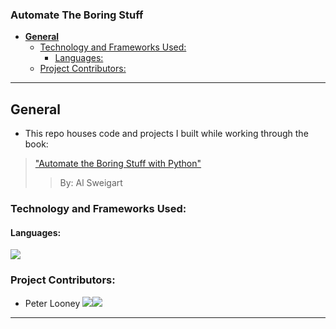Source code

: ### Automate The Boring Stuff

- [**General**](#general)
  - [Technology and Frameworks Used:](#technology-and-frameworks-used)
    - [Languages:](#languages)
  - [Project Contributors:](#project-contributors)

<hr>

## **General**

- This repo houses code and projects I built while working through the book:
> ["Automate the Boring Stuff with Python"](https://www.amazon.com/gp/product/1593279922/ref=as_li_tl?ie=UTF8&camp=1789&creative=9325&creativeASIN=1593279922&linkCode=as2&tag=playwithpyth-20&linkId=ee4ebe796322bf7f7598b85afaefb44a)
> > By: Al Sweigart

### Technology and Frameworks Used:

#### Languages:
<!-- <img src="https://img.shields.io/badge/javascript%20-%23323330.svg?&style=for-the-badge&logo=javascript&logoColor=%23F7DF1E"/>
<img src="https://img.shields.io/badge/node.js%20-%2343853D.svg?&style=for-the-badge&logo=node.js&logoColor=white"/> -->
<img src="https://img.shields.io/badge/python%20-%2314354C.svg?&style=for-the-badge&logo=python&logoColor=white"/>
<!-- <img src="https://img.shields.io/badge/html5%20-%23E34F26.svg?&style=for-the-badge&logo=html5&logoColor=white"/>
<img src="https://img.shields.io/badge/css3%20-%231572B6.svg?&style=for-the-badge&logo=css3&logoColor=white"/>
<img src="https://img.shields.io/badge/markdown-%23000000.svg?&style=for-the-badge&logo=markdown&logoColor=white"/> -->
<!-- <div>
    <h2>Frameworks & Additional Knowledge</h2>
        <img src="https://img.shields.io/badge/react%20-%2320232a.svg?&style=for-the-badge&logo=react&logoColor=%2361DAFB"/>
        <img src="https://img.shields.io/badge/redux%20-%23593d88.svg?&style=for-the-badge&logo=redux&logoColor=white"/>
        <img src="https://img.shields.io/badge/express.js%20-%23404d59.svg?&style=for-the-badge"/>
        <img src ="https://img.shields.io/badge/postgres-%23316192.svg?&style=for-the-badge&logo=postgresql&logoColor=white"/>
        <img src="https://img.shields.io/badge/jquery%20-%230769AD.svg?&style=for-the-badge&logo=jquery&logoColor=white"/>
        <img src="https://img.shields.io/badge/bootstrap%20-%23563D7C.svg?&style=for-the-badge&logo=bootstrap&logoColor=white"/>
        <img src="https://img.shields.io/badge/git%20-%23F05033.svg?&style=for-the-badge&logo=git&logoColor=white"/>
        <img src="https://img.shields.io/badge/heroku%20-%23430098.svg?&style=for-the-badge&logo=heroku&logoColor=white"/>
</div> -->
  

### Project Contributors:
* Peter Looney <a href='https://github.com/plooney81'><img src="https://img.shields.io/badge/github%20-%23121011.svg?&style=for-the-badge&logo=github&logoColor=white"/></a><a href='https://www.linkedin.com/in/peter-looney-27b732166/'><img src="https://img.shields.io/badge/linkedin%20-%230077B5.svg?&style=for-the-badge&logo=linkedin&logoColor=white"/></a>

<hr>

<!-- Explain how the project works:
* Include some code snippets -->

<!-- ## How To Use: -->

<!-- ### Signup/Login
 -->

<!-- ### Navigating the ___ Feature


### Using the ___ feature
    -->
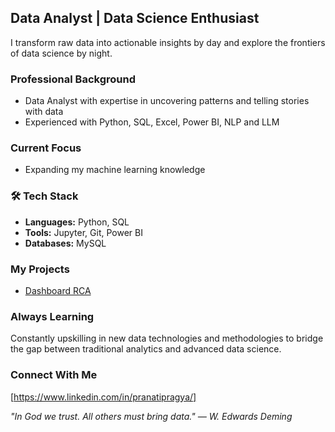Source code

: ## Data Analyst | Data Science Enthusiast

I transform raw data into actionable insights by day and explore the frontiers of data science by night.

###  Professional Background
- Data Analyst with expertise in uncovering patterns and telling stories with data
- Experienced with Python, SQL, Excel, Power BI, NLP and LLM

###  Current Focus
- Expanding my machine learning knowledge

### 🛠 Tech Stack
- **Languages:** Python, SQL
- **Tools:** Jupyter, Git, Power BI
- **Databases:** MySQL
### My Projects
- [Dashboard RCA](https://github.com/pranati542/RCA_Dashboard)
  
### Always Learning
Constantly upskilling in new data technologies and methodologies to bridge the gap between traditional analytics and advanced data science.

### Connect With Me
[https://www.linkedin.com/in/pranatipragya/]

*"In God we trust. All others must bring data." — W. Edwards Deming*

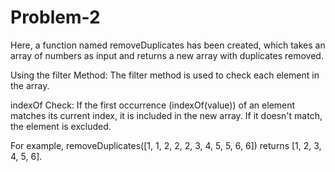 # Problem-2
 Here, a function named removeDuplicates has been created, which takes an array of numbers as input and returns a new array with duplicates removed.

Using the filter Method: The filter method is used to check each element in the array.

indexOf Check: If the first occurrence (indexOf(value)) of an element matches its current index, it is included in the new array. If it doesn't match, the element is excluded.

For example, removeDuplicates([1, 1, 2, 2, 2, 3, 4, 5, 5, 6, 6]) returns [1, 2, 3, 4, 5, 6].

### Problem requirements
All the lines above must be written out exactly, without a single picture.

### Your response
Source code

: ### Automate The Boring Stuff

- [**General**](#general)
  - [Technology and Frameworks Used:](#technology-and-frameworks-used)
    - [Languages:](#languages)
  - [Project Contributors:](#project-contributors)

<hr>

## **General**

- This repo houses code and projects I built while working through the book:
> ["Automate the Boring Stuff with Python"](https://www.amazon.com/gp/product/1593279922/ref=as_li_tl?ie=UTF8&camp=1789&creative=9325&creativeASIN=1593279922&linkCode=as2&tag=playwithpyth-20&linkId=ee4ebe796322bf7f7598b85afaefb44a)
> > By: Al Sweigart

### Technology and Frameworks Used:

#### Languages:
<!-- <img src="https://img.shields.io/badge/javascript%20-%23323330.svg?&style=for-the-badge&logo=javascript&logoColor=%23F7DF1E"/>
<img src="https://img.shields.io/badge/node.js%20-%2343853D.svg?&style=for-the-badge&logo=node.js&logoColor=white"/> -->
<img src="https://img.shields.io/badge/python%20-%2314354C.svg?&style=for-the-badge&logo=python&logoColor=white"/>
<!-- <img src="https://img.shields.io/badge/html5%20-%23E34F26.svg?&style=for-the-badge&logo=html5&logoColor=white"/>
<img src="https://img.shields.io/badge/css3%20-%231572B6.svg?&style=for-the-badge&logo=css3&logoColor=white"/>
<img src="https://img.shields.io/badge/markdown-%23000000.svg?&style=for-the-badge&logo=markdown&logoColor=white"/> -->
<!-- <div>
    <h2>Frameworks & Additional Knowledge</h2>
        <img src="https://img.shields.io/badge/react%20-%2320232a.svg?&style=for-the-badge&logo=react&logoColor=%2361DAFB"/>
        <img src="https://img.shields.io/badge/redux%20-%23593d88.svg?&style=for-the-badge&logo=redux&logoColor=white"/>
        <img src="https://img.shields.io/badge/express.js%20-%23404d59.svg?&style=for-the-badge"/>
        <img src ="https://img.shields.io/badge/postgres-%23316192.svg?&style=for-the-badge&logo=postgresql&logoColor=white"/>
        <img src="https://img.shields.io/badge/jquery%20-%230769AD.svg?&style=for-the-badge&logo=jquery&logoColor=white"/>
        <img src="https://img.shields.io/badge/bootstrap%20-%23563D7C.svg?&style=for-the-badge&logo=bootstrap&logoColor=white"/>
        <img src="https://img.shields.io/badge/git%20-%23F05033.svg?&style=for-the-badge&logo=git&logoColor=white"/>
        <img src="https://img.shields.io/badge/heroku%20-%23430098.svg?&style=for-the-badge&logo=heroku&logoColor=white"/>
</div> -->
  

### Project Contributors:
* Peter Looney <a href='https://github.com/plooney81'><img src="https://img.shields.io/badge/github%20-%23121011.svg?&style=for-the-badge&logo=github&logoColor=white"/></a><a href='https://www.linkedin.com/in/peter-looney-27b732166/'><img src="https://img.shields.io/badge/linkedin%20-%230077B5.svg?&style=for-the-badge&logo=linkedin&logoColor=white"/></a>

<hr>

<!-- Explain how the project works:
* Include some code snippets -->

<!-- ## How To Use: -->

<!-- ### Signup/Login
 -->

<!-- ### Navigating the ___ Feature


### Using the ___ feature
    -->
Source code

: ## Data Analyst | Data Science Enthusiast

I transform raw data into actionable insights by day and explore the frontiers of data science by night.

###  Professional Background
- Data Analyst with expertise in uncovering patterns and telling stories with data
- Experienced with Python, SQL, Excel, Power BI, NLP and LLM

###  Current Focus
- Expanding my machine learning knowledge

### 🛠 Tech Stack
- **Languages:** Python, SQL
- **Tools:** Jupyter, Git, Power BI
- **Databases:** MySQL
### My Projects
- [Dashboard RCA](https://github.com/pranati542/RCA_Dashboard)
  
### Always Learning
Constantly upskilling in new data technologies and methodologies to bridge the gap between traditional analytics and advanced data science.

### Connect With Me
[https://www.linkedin.com/in/pranatipragya/]

*"In God we trust. All others must bring data." — W. Edwards Deming*

 # Problem-2
 Here, a function named removeDuplicates has been created, which takes an array of numbers as input and returns a new array with duplicates removed.

Using the filter Method: The filter method is used to check each element in the array.

indexOf Check: If the first occurrence (indexOf(value)) of an element matches its current index, it is included in the new array. If it doesn't match, the element is excluded.

For example, removeDuplicates([1, 1, 2, 2, 2, 3, 4, 5, 5, 6, 6]) returns [1, 2, 3, 4, 5, 6].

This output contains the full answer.